3月の首脳会談で早期再開を確認した同対話の5年ぶりの実現によって安保分野も修復の軌道に乗ったのは評価できる。対話を積み重ねて緊張が高まる地域情勢への備えに万全を尽くすべきだ。

折しも13日に北朝鮮が新型大陸間弾道ミサイルICBM)を発射した。その際に使ったとする固体燃料は発射の兆候の探知や迎撃が難しい。変則軌道の極超音速ミサイルなども含めて奇襲能力を高める北朝鮮に対処するための日韓の連携が重みを増している。

14日の日米韓防衛当局間協議では、北朝鮮のミサイル発射データを迅速に共有することを確認した。3カ国は共同訓練も重ねている。それらに実効性を持たせるには、安保の最前線に立つ部隊間の相互信頼が前提になる。

その点で自衛隊と韓国軍との根深い不信は心配だ。2018年に韓国艦艇が自衛隊機に火器管制レーダーを照射した問題が元徴用工問題などとともに安保対話や交流が滞る契機となったが、韓国側は事実でないと否定している。

尹錫悦大統領が日韓軍事情報包括保護協定(GSOMIA)の正常化を宣言したのは適切だ。米国の同盟国同士の足並みの乱れは安保の致命傷になりかねない。軍備増強にひた走る中国もにらみ、日韓両政府はレーダー照射問題を速やかに収束させる必要がある。

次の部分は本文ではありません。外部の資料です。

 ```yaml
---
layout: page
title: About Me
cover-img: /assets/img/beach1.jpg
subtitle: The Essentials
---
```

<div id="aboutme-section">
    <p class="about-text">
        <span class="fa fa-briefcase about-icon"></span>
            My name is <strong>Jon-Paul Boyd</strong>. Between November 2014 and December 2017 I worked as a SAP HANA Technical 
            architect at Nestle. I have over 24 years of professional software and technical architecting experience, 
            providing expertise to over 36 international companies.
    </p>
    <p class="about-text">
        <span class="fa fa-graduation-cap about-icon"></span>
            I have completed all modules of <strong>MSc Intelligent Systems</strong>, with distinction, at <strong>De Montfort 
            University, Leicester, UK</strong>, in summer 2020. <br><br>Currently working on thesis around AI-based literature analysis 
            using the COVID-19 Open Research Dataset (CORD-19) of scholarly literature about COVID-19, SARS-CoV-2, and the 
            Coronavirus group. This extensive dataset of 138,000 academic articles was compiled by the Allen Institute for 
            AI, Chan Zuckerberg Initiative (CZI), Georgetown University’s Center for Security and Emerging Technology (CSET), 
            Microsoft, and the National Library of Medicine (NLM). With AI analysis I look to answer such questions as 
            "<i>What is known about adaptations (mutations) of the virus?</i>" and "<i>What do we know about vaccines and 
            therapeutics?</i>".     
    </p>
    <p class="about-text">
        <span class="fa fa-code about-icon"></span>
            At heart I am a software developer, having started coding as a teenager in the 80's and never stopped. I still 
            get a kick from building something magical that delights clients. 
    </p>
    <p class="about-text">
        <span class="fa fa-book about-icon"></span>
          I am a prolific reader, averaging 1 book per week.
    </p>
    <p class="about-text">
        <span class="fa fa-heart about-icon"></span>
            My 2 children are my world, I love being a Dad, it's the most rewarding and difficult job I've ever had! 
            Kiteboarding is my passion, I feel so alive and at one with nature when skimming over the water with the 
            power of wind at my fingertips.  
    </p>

尹氏の外交政策が野党から批判され、世論調査での支持率も下落している韓国内の情勢は気がかりだ。元徴用工問題では、判決が確定している原告15人のうち5人は解決策に沿った判決金の受け取りを拒否したままである。

日米韓連携を重視する尹政権の安定は地域安保の強化に重要だ。韓国外務省が5人への説得を続けているが、日本政府による元徴用工問題での尹氏への後押しや安保協力の拡大も日本の国益になる。